Abstract

Discrete search path planning is known to be a NP-hard problem, and problem-solving methods proposed so far rely on heuristics with no way to reasonably estimate solution quality for practical size problems. Departing from traditional nonlinear model formulations, a novel information theoretic based approach using integer linear programming (ILP) is proposed to optimally solve the discrete open-loop centralized search path planning problem with anticipated feedback, involving a team of homogeneous agents. The approach takes advantage of objective function separability and conditional probability independence of observations to efficiently minimize expected system entropy. A network representation is exploited to simplify modeling, reduce constraint specification and speed-up problem-solving. The novelty of the approach consists in capturing false-alarm observations explicitly while proposing an original and efficient way to linearize the underlying non-linear expected entropy function required to properly represent target location uncertainty, making for the first time practical problems tractable.
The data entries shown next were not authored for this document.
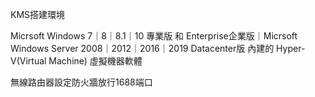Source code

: KMS搭建環境

Micrsoft Windows 7｜8｜8.1｜10 專業版 和 Enterprise企業版｜Micrsoft Windows Server 2008｜2012｜2016｜2019 Datacenter版 內建的 Hyper-V(Virtual Machine) 虛擬機器軟體

   
無線路由器設定防火牆放行1688端口


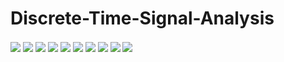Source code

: # Discrete-Time-Signal-Analysis

<img align="center" src="images/report1.png">
<img align="center" src="images/report2.png">
<img align="center" src="images/report3.png">
<img align="center" src="images/report4.png">
<img align="center" src="images/report5.png">
<img align="center" src="images/report6.png">
<img align="center" src="images/report7.png">
<img align="center" src="images/report8.png">
<img align="center" src="images/report9.png">
<img align="center" src="images/report10.png">
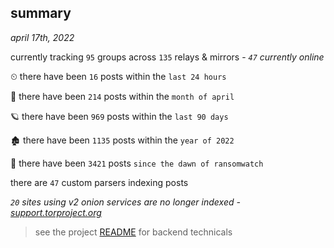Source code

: 
## summary
_april 17th, 2022_

currently tracking `95` groups across `135` relays & mirrors - _`47` currently online_

⏲ there have been `16` posts within the `last 24 hours`

🦈 there have been `214` posts within the `month of april`

🪐 there have been `969` posts within the `last 90 days`

🏚 there have been `1135` posts within the `year of 2022`

🦕 there have been `3421` posts `since the dawn of ransomwatch`

there are `47` custom parsers indexing posts

_`20` sites using v2 onion services are no longer indexed - [support.torproject.org](https://support.torproject.org/onionservices/v2-deprecation/)_

> see the project [README](https://github.com/thetanz/ransomwatch#ransomwatch--) for backend technicals
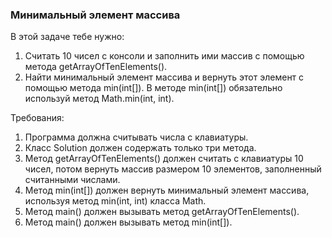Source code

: 
### Минимальный элемент массива

В этой задаче тебе нужно:
1. Считать 10 чисел с консоли и заполнить ими массив с помощью метода getArrayOfTenElements().
2. Найти минимальный элемент массива и вернуть этот элемент с помощью метода min(int[]).
В методе min(int[]) обязательно используй метод Math.min(int, int).


Требования:
1.	Программа должна считывать числа с клавиатуры.
2.	Класс Solution должен содержать только три метода.
3.	Метод getArrayOfTenElements() должен считать с клавиатуры 10 чисел, потом вернуть массив размером 10 элементов, заполненный считанными числами.
4.	Метод min(int[]) должен вернуть минимальный элемент массива, используя метод min(int, int) класса Math.
5.	Метод main() должен вызывать метод getArrayOfTenElements().
6.	Метод main() должен вызывать метод min(int[]).


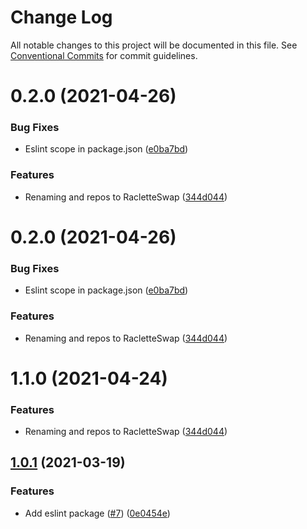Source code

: # Change Log

All notable changes to this project will be documented in this file.
See [Conventional Commits](https://conventionalcommits.org) for commit guidelines.

# 0.2.0 (2021-04-26)


### Bug Fixes

* Eslint scope in package.json ([e0ba7bd](https://github.com/racletteswap/raclette-toolkit/tree/master/packages/eslint-config-raclette/commit/e0ba7bdcd03d7f4a914bf663f16255cd6052e1bd))


### Features

* Renaming and repos to RacletteSwap ([344d044](https://github.com/racletteswap/raclette-toolkit/tree/master/packages/eslint-config-raclette/commit/344d044642678bcbbd293ecc9334a6ed3001414e))





# 0.2.0 (2021-04-26)


### Bug Fixes

* Eslint scope in package.json ([e0ba7bd](https://github.com/racletteswap/raclette-toolkit/tree/master/packages/eslint-config-raclette/commit/e0ba7bdcd03d7f4a914bf663f16255cd6052e1bd))


### Features

* Renaming and repos to RacletteSwap ([344d044](https://github.com/racletteswap/raclette-toolkit/tree/master/packages/eslint-config-raclette/commit/344d044642678bcbbd293ecc9334a6ed3001414e))





# 1.1.0 (2021-04-24)


### Features

* Renaming and repos to RacletteSwap ([344d044](https://github.com/racletteswap/raclette-toolkit/tree/master/packages/eslint-config-raclette/commit/344d044642678bcbbd293ecc9334a6ed3001414e))





## [1.0.1](https://github.com/pancakeswap/pancake-toolkit/tree/master/packages/eslint-config-pancake/compare/@pancakeswap-libs/eslint-config-pancake@1.0.1...@pancakeswap-libs/eslint-config-pancake@1.0.1) (2021-03-19)


### Features

* Add eslint package ([#7](https://github.com/pancakeswap/pancake-toolkit/tree/master/packages/eslint-config-pancake/issues/7)) ([0e0454e](https://github.com/pancakeswap/pancake-toolkit/tree/master/packages/eslint-config-pancake/commit/0e0454eb9a63e976934956dc5c66fbef2ce2017a))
The proposed ILP formulation rapidly yields near-optimal solutions for realistic problems while providing for the first time, a robust lower bound through Lagrangian relaxation. Long planning problem horizon may be dynamically adapted by periodically solving new problem instances incorporating actual observation outcomes from previous episodes over receding horizons. Computational results clearly show the value of the approach in comparison to a myopic heuristic over various problem instances.